A “new arm of the NHS” in the form of 5,000 “homecare workers” would be created by Labour were the party to win the general election.

Shadow health secretary Andy Burnham and Labour leader Ed Miliband are today unveiling the Labour Party’s 10-year plan for the NHS and have said the homecare workers would focus on “those with the greatest needs, including the terminally ill so they can stay with their family at the end of life, and those who are leaving hospital who need extra help if they are to move back into their homes”.

There is as yet no detail on the training and qualifications these employees would have, what kinds of organisations would employ them, or how much they would be paid.

Labour has pledged to pay for these new employees with a previously announced mansion tax, a levy on tobacco firms and a crackdown on tax avoidance.

The party also confirmed its commitment to recruit 20,000 more nurses and 8,000 more GPs and nurses, which will, it says, create an NHS that has “time to care”.

The 10 year plan will also bring in “tougher controls on hospitals increasing their focus on private patients to ensure they always put NHS patients first”.
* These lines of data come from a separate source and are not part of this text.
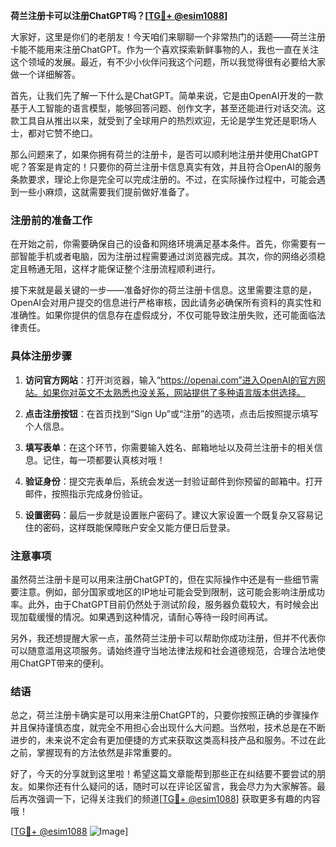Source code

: **荷兰注册卡可以注册ChatGPT吗？[[TG💪+ @esim1088](https://t.me/s/esim1088)]**

大家好，这里是你们的老朋友！今天咱们来聊聊一个非常热门的话题——荷兰注册卡能不能用来注册ChatGPT。作为一个喜欢探索新鲜事物的人，我也一直在关注这个领域的发展。最近，有不少小伙伴问我这个问题，所以我觉得很有必要给大家做一个详细解答。

首先，让我们先了解一下什么是ChatGPT。简单来说，它是由OpenAI开发的一款基于人工智能的语言模型，能够回答问题、创作文字，甚至还能进行对话交流。这款工具自从推出以来，就受到了全球用户的热烈欢迎，无论是学生党还是职场人士，都对它赞不绝口。

那么问题来了，如果你拥有荷兰的注册卡，是否可以顺利地注册并使用ChatGPT呢？答案是肯定的！只要你的荷兰注册卡信息真实有效，并且符合OpenAI的服务条款要求，理论上你是完全可以完成注册的。不过，在实际操作过程中，可能会遇到一些小麻烦，这就需要我们提前做好准备了。

### 注册前的准备工作

在开始之前，你需要确保自己的设备和网络环境满足基本条件。首先，你需要有一部智能手机或者电脑，因为注册过程需要通过浏览器完成。其次，你的网络必须稳定且畅通无阻，这样才能保证整个注册流程顺利进行。

接下来就是最关键的一步——准备好你的荷兰注册卡信息。这里需要注意的是，OpenAI会对用户提交的信息进行严格审核，因此请务必确保所有资料的真实性和准确性。如果你提供的信息存在虚假成分，不仅可能导致注册失败，还可能面临法律责任。

### 具体注册步骤

1. **访问官方网站**：打开浏览器，输入“https://openai.com”进入OpenAI的官方网站。如果你对英文不太熟悉也没关系，网站提供了多种语言版本供选择。

2. **点击注册按钮**：在首页找到“Sign Up”或“注册”的选项，点击后按照提示填写个人信息。

3. **填写表单**：在这个环节，你需要输入姓名、邮箱地址以及荷兰注册卡的相关信息。记住，每一项都要认真核对哦！

4. **验证身份**：提交完表单后，系统会发送一封验证邮件到你预留的邮箱中。打开邮件，按照指示完成身份验证。

5. **设置密码**：最后一步就是设置账户密码了。建议大家设置一个既复杂又容易记住的密码，这样既能保障账户安全又能方便日后登录。

### 注意事项

虽然荷兰注册卡是可以用来注册ChatGPT的，但在实际操作中还是有一些细节需要注意。例如，部分国家或地区的IP地址可能会受到限制，这可能会影响注册成功率。此外，由于ChatGPT目前仍然处于测试阶段，服务器负载较大，有时候会出现加载缓慢的情况。如果遇到这种情况，请耐心等待一段时间再试。

另外，我还想提醒大家一点，虽然荷兰注册卡可以帮助你成功注册，但并不代表你可以随意滥用这项服务。请始终遵守当地法律法规和社会道德规范，合理合法地使用ChatGPT带来的便利。

### 结语

总之，荷兰注册卡确实是可以用来注册ChatGPT的，只要你按照正确的步骤操作并且保持谨慎态度，就完全不用担心会出现什么大问题。当然啦，技术总是在不断进步的，未来说不定会有更加便捷的方式来获取这类高科技产品和服务。不过在此之前，掌握现有的方法依然是非常重要的。

好了，今天的分享就到这里啦！希望这篇文章能帮到那些正在纠结要不要尝试的朋友。如果你还有什么疑问的话，随时可以在评论区留言，我会尽力为大家解答。最后再次强调一下，记得关注我们的频道[[TG💪+ @esim1088](https://t.me/s/esim1088)] 获取更多有趣的内容哦！

[[TG💪+ @esim1088](https://t.me/s/esim1088) ![Image](https://i.postimg.cc/4NQfJmqS/Snipaste-2025-05-13-00-14-12.png)]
“We can only join up the services when we have the right values at the heart of our NHS”

Ed Miliband

Speaking to reporters yesterday ahead of today’s launch, Mr Miliband said: “What people most want for the health service is a sense of a plan, of a vision of the future.”


Ed Miliband

In his speech today he is expected to say: “We can only join up the services when we have the right values at the heart of our NHS: care, compassion and cooperation, not competition, fragmentation and privatisation. These aren’t the values of our National Health Service. These aren’t the values of the Labour Party. These aren’t the values of the British people.”
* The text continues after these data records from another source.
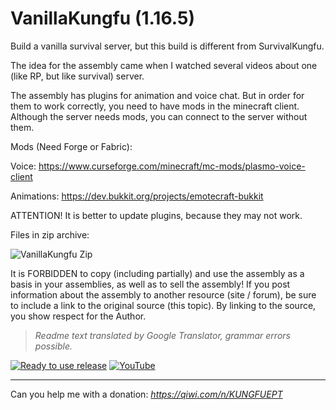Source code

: # VanillaKungfu (1.16.5)

Build a vanilla survival server, but this build is different from SurvivalKungfu.

The idea for the assembly came when I watched several videos about one (like RP, but like survival) server.

The assembly has plugins for animation and voice chat. But in order for them to work correctly, you need to have mods in the minecraft client. Although the server needs mods, you can connect to the server without them.

Mods (Need Forge or Fabric):

Voice: https://www.curseforge.com/minecraft/mc-mods/plasmo-voice-client

Animations: https://dev.bukkit.org/projects/emotecraft-bukkit



ATTENTION! It is better to update plugins, because they may not work.


Files in zip archive:

![VanillaKungfu Zip](https://i.imgur.com/DJEJ7Il.png)


It is FORBIDDEN to copy (including partially) and use the assembly as a basis in your assemblies, as well as to sell the assembly! If you post information about the assembly to another resource (site / forum), be sure to include a link to the original source (this topic). By linking to the source, you show respect for the Author.

> *Readme text translated by Google Translator, grammar errors possible.*

[![Ready to use release](https://img.shields.io/badge/-DOWNLOAD_READY_TO_USE_RELEASE-blue?style=for-the-badge)](https://github.com/KunguEpt/VanillaKungfu/releases) [![YouTube](https://img.shields.io/badge/Channel-YouTube-red)](https://www.youtube.com/channel/UCyIsVRTnkIGy4gPfzzzwlPg)

---

Can you help me with a donation: *https://qiwi.com/n/KUNGFUEPT*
“If social care in England is allowed to collapse, it will drag down the rest of the NHS”

Andy Burnham

Labour has previously pledged to repeal parts of the Health and Social Care Act 2012, in which the controversial section three made many existing NHS rules on competition statutorily enforceable.
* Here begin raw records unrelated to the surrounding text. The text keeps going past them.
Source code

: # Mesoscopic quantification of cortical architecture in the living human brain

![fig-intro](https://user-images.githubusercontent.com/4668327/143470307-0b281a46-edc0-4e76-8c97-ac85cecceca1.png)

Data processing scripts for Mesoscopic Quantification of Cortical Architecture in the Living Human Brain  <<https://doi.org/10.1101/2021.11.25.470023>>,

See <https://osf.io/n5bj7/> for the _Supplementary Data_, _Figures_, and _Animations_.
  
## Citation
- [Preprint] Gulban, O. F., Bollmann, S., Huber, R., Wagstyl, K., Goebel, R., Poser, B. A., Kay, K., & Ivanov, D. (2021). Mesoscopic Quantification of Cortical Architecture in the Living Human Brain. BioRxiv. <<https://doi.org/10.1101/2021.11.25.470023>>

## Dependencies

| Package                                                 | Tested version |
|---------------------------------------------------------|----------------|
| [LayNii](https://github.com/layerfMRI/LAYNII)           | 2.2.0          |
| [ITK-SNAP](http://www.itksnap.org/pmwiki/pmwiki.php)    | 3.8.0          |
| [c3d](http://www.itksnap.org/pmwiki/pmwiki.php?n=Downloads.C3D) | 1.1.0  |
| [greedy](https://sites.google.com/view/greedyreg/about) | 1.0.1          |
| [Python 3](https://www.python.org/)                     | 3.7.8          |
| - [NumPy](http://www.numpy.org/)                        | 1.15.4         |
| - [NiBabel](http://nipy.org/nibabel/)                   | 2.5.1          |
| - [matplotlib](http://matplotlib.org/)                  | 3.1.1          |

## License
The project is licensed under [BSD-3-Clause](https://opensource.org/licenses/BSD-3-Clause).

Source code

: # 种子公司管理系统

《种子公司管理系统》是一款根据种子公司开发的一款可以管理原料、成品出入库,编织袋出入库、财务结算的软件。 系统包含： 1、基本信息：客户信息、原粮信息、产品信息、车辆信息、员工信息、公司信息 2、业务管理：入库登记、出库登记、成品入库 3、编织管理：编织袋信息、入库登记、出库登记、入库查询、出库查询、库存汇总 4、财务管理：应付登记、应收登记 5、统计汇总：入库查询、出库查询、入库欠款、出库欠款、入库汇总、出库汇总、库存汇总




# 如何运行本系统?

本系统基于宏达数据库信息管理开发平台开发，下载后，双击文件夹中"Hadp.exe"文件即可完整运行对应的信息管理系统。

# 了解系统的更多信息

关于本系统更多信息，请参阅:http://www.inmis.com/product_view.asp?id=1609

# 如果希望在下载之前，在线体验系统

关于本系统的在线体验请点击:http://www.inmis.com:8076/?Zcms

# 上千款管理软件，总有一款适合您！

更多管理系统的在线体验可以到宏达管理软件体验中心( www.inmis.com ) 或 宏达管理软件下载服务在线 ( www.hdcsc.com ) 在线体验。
Today in his speech Mr Burnham is also set to repeat his desire to reorder the priorities of the service and is expected to say: “Our aspiration is to create a service that supports people with dementia, autism and mental ill health as well as it treats cancer.”

Mr Burnham is also expected to say: “If social care in England is allowed to collapse, it will drag down the rest of the NHS. [It] is a root cause of the crisis in [accident and emergency]. For the want of spending a few pounds in people’s homes on decent home care, we are spending thousands of pounds keeping older people in hospital, even when they are able to leave. The increasing hospitalisation of older people is no vision for the ageing society.”


Readers' comments (15)

  • So we do not know who will employ them,what qualifications they will need,or how much they will be paid...if they are a nurse,that should mean a degree the same as any should be the same otherwise why would people do it.As for terminally ill at home,that is fine if the family want it....more importantly even if they do unless we have a nurse with them 24hrs a day,are they capable of doing what they think they can slight on people but some can and some can,t.
    Sounds like another idea not thought out and will be paid by a tax that does not exist yet.
    Great in theory but a disaster in reality...there will be more area managers etc etc ........ more pen pushers,just what we don,t need.
    If this is to work it has to be linked to the hospital care so that the home becomes a part of the system.
    As for 20,000 more nurses...brilliant as long as they are trained and actually work on the wards and not join the growing masses who push a pen,thinking that the patients in the six bedder all got up,showered and changed their own wet beds ready for them to come in and write up the notes.....we are already spending more money than we were in 2010,thats not the awnser....getting smarteris.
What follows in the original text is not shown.